Monday, September 23, 2013

Wormlust - The Feral Wisdom

'Black Metal Ambrosia'

Wormlust - The Feral Wisdom

This Icelandic band was founded by H.V Lyngdal in 2003 under the moniker of Wolfheart and joined by drummer Bjarni Einarsson on The Feral Wisdom. Lyngdal changed Wolfheart into Wormlust in 2006 with some demos the following years, one of them was the astonishing Seven Paths demo, he finally released The Feral Wisdom in mid 2013.

Wormlust are a very strange band to describe. Let us say, an ethereal hybrid of a psychedelic and atmospheric style of black metal. And it really intensifies the ambiance of the album. Above all, the word I would use to describe Wormlust best is mesmerizing. An almost murmuring, spacey and vociferous sound production enchants the listener to their magnificent and grand-epic style of the first track Sex Augu, Tólf Stjörnur. Although it starts with an ambient intro, the feral and noisy beast that is Wormlust is unleashed with an absolutely destroying sound that left me with my jaw dropping down to the floor. The vehement and dissonant sounds continued to echo in my room leaving my hopes for enlightenment all but abolished. Halfway through the track, the sound gets even more magnificent with the use of mid-tempo beats and synthesizer to its eminent sound. I was also really surprised how insame the bass sounds sometimes around the 6:30 minute mark. A scarce number of melodic leads are also incorporated into this track, the track ends with two minutes of ambient experimentation.

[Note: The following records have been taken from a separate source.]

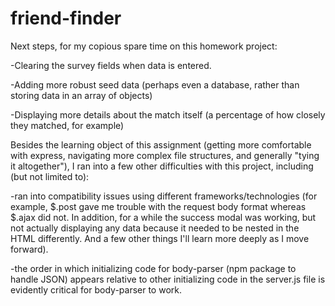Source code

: # friend-finder

Next steps, for my copious spare time on this homework project: 

-Clearing the survey fields when data is entered.

-Adding more robust seed data (perhaps even a database, rather than storing data in an array of objects)

-Displaying more details about the match itself (a percentage of how closely they matched, for example)


Besides the learning object of this assignment (getting more comfortable with express, navigating more complex file structures, and generally "tying it altogether"), I ran into a few other difficulties with this project, including (but not limited to): 

-ran into compatibility issues using different frameworks/technologies (for example, $.post gave me trouble with the request body format whereas $.ajax did not. In addition, for a while the success modal was working, but not actually displaying any data because it needed to be nested in the HTML differently. And a few other things I'll learn more deeply as I move forward).

-the order in which initializing code for body-parser (npm package to handle JSON) appears relative to other initializing code in the server.js file is evidently critical for body-parser to work.
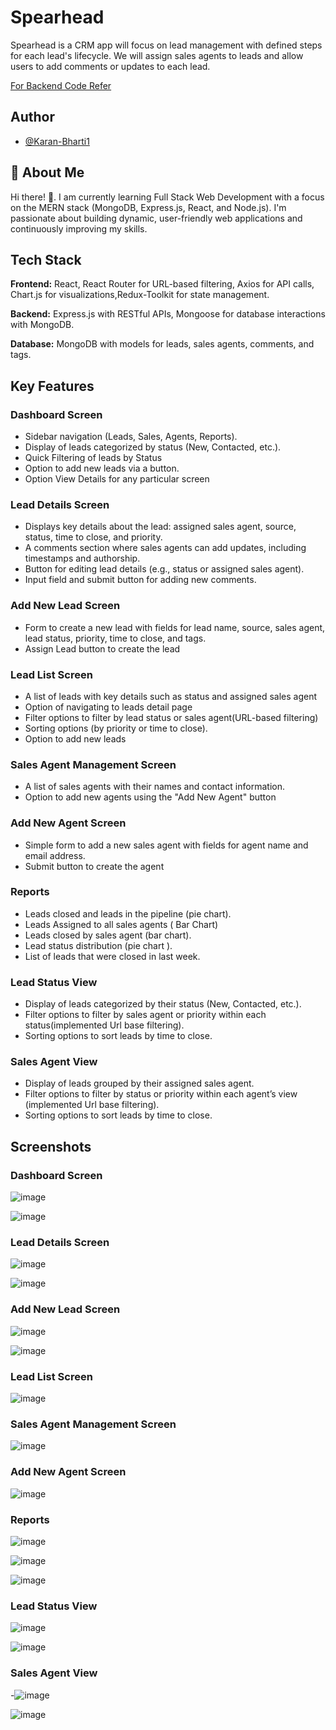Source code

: 
# Spearhead

Spearhead is a CRM app will focus on lead management with defined steps for each lead's lifecycle.
We will assign sales agents to leads and allow users to add comments or updates to each lead.

[For Backend Code Refer](https://github.com/Karan-Bharti1/spearhead-backend)

## Author

- [@Karan-Bharti1](https://github.com/Karan-Bharti1)



## 🚀 About Me
Hi there! 👋.
I am currently learning Full Stack Web Development with a focus on the MERN stack (MongoDB, Express.js, React, and Node.js). I'm passionate about building dynamic, user-friendly web applications and continuously improving my skills.

## Tech Stack

**Frontend:** React, React Router for URL-based filtering, Axios for API calls, Chart.js for visualizations,Redux-Toolkit for state management.

**Backend:** Express.js with RESTful APIs, Mongoose for database interactions with MongoDB.

**Database:** MongoDB with models for leads, sales agents, comments, and tags.

## Key Features

### Dashboard Screen
- Sidebar navigation (Leads, Sales, Agents, Reports).
- Display of leads categorized by status (New, Contacted, etc.).
- Quick Filtering of leads by Status
- Option to add new leads via a button.
- Option View Details for any particular screen

### Lead Details Screen
- Displays key details about the lead: assigned sales agent, source, status, time to close, and priority.
- A comments section where sales agents can add updates, including timestamps and authorship.
- Button for editing lead details (e.g., status or assigned sales agent).
- Input field and submit button for adding new comments.

### Add New Lead Screen
- Form to create a new lead with fields for lead name, source, sales agent, lead status, priority, time to close, and tags.
- Assign Lead button to create the lead

### Lead List Screen
- A list of leads with key details such as status and assigned sales agent
- Option of navigating to leads detail page
- Filter options to filter by lead status or sales agent(URL-based filtering)
- Sorting options (by priority or time to close).
- Option to add new leads

### Sales Agent Management Screen
- A list of sales agents with their names and contact information.
- Option to add new agents using the "Add New Agent" button

### Add New Agent Screen
- Simple form to add a new sales agent with fields for agent name and email address.
- Submit button to create the agent

### Reports
- Leads closed and leads in the pipeline (pie chart).
- Leads Assigned to all sales agents ( Bar Chart)
- Leads closed by sales agent (bar chart).
- Lead status distribution (pie chart ).
- List of leads that were closed in last week.

### Lead Status View

- Display of leads categorized by their status (New, Contacted, etc.).
- Filter options to filter by sales agent or priority within each status(implemented Url base filtering).
- Sorting options to sort leads by time to close.

### Sales Agent View

- Display of leads grouped by their assigned sales agent.
- Filter options to filter by status or priority within each agent’s view (implemented Url base filtering).
- Sorting options to sort leads by time to close.


## Screenshots

### Dashboard Screen
![image](https://github.com/user-attachments/assets/695c4f96-7976-43d7-9aed-6c55e0a12841)

![image](https://github.com/user-attachments/assets/b411df03-25a0-4545-aac7-01c81c7148cb)


### Lead Details Screen
![image](https://github.com/user-attachments/assets/b4dd1635-7a86-48ed-be0f-3eeaca36e9ea)

![image](https://github.com/user-attachments/assets/fa2af484-1c8e-4f5e-932f-b2ed82b7b5e9)


### Add New Lead Screen
![image](https://github.com/user-attachments/assets/c85a9329-3c4a-404f-867b-ce9dfcbcd7aa)

![image](https://github.com/user-attachments/assets/b4a6701e-0549-42c5-bd03-8d4c9cd9aa39)


### Lead List Screen
![image](https://github.com/user-attachments/assets/1b377ca0-204e-43a1-9dc2-6215f26cb785)


### Sales Agent Management Screen
![image](https://github.com/user-attachments/assets/0225b42e-4b4d-41e9-839e-148ba993dedb)


### Add New Agent Screen
![image](https://github.com/user-attachments/assets/907091e6-98f8-4247-9e26-95890ad7c2d6)


### Reports
![image](https://github.com/user-attachments/assets/1045cd13-ce7d-4057-ba54-dbadf63e645e)

![image](https://github.com/user-attachments/assets/d35347d8-12a0-4a8b-9ff7-f0a805cecd7a)

![image](https://github.com/user-attachments/assets/79815e34-31bd-4738-be5b-4abf61f2514d)


### Lead Status View
![image](https://github.com/user-attachments/assets/d52689cc-962d-4f29-8f59-5f43bf1319b1)

![image](https://github.com/user-attachments/assets/d42be379-454b-4739-847f-fb35bc526ede)


### Sales Agent View
-![image](https://github.com/user-attachments/assets/8be92cc4-b4f1-43d6-a0d8-73e1f935bb34)

![image](https://github.com/user-attachments/assets/6c0af905-c638-4ddc-afe1-cc025750af22)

And now for an abrupt turn of events, Wormlust lies their grand-epic style aside once more as we are allowed to indulge in a very mirky and melodic touch at the start of Djöflasýra. The riffs in this song are very hypnotic, and the mid-tempo moments of this song works great to finish the listeners ascend into the ethereal skies. The vehement sounds are still delivered, but this song have somewhat a lesser aggressive approach than the first track, but that has given way for even more soaring ambiance around 3 minutes in. The song then builts itself up in a crawling pace, resuming at the seven minute mark what resembles the chaotic and psychotic form Sex Auga, Tólf Stjörnur had. In contrast, this song ends on a high note as the first ended in with ambient music.

While the first half of the album was a schizophrenic frenzy of unwordly music, the second half of The Feral Wisdom is quite different. It begins with the track, Á Altari Meistarans makes this album do a full collision into psychedelic territory. The track evolves with a long slowness, and feels a little droning. Although certainly different, the end of this song fits perfectly into the next, Iður Úti. There was a certain tension to this track, I felt like something was going to happen. And it did, almost three minutes in, the music becomes what you recognize from the two first songs, but before you know it... it ends. Developing the track once more with silent, eerie sounds. The last four minutes, which the band puts all their energi into, go back the maniacal black metal from before. Even though I think this song is weirdly built, it sounds very natural, it is also completely nuts at the same time.

The only downside that I had with this record was the transition between the two halves of the it. They are outright strange. But above all else, the album is really well put together and heavy, so heavy it is brain sickening in fact, but in a good way. For those of you, who are looking for black metal with complexity, depth and absolute insanity, then this is for you. This is a wandering to the outlying empty spaces of our galaxy, and then back. This album is a journey so dark it will drive you to madness and left craving for more.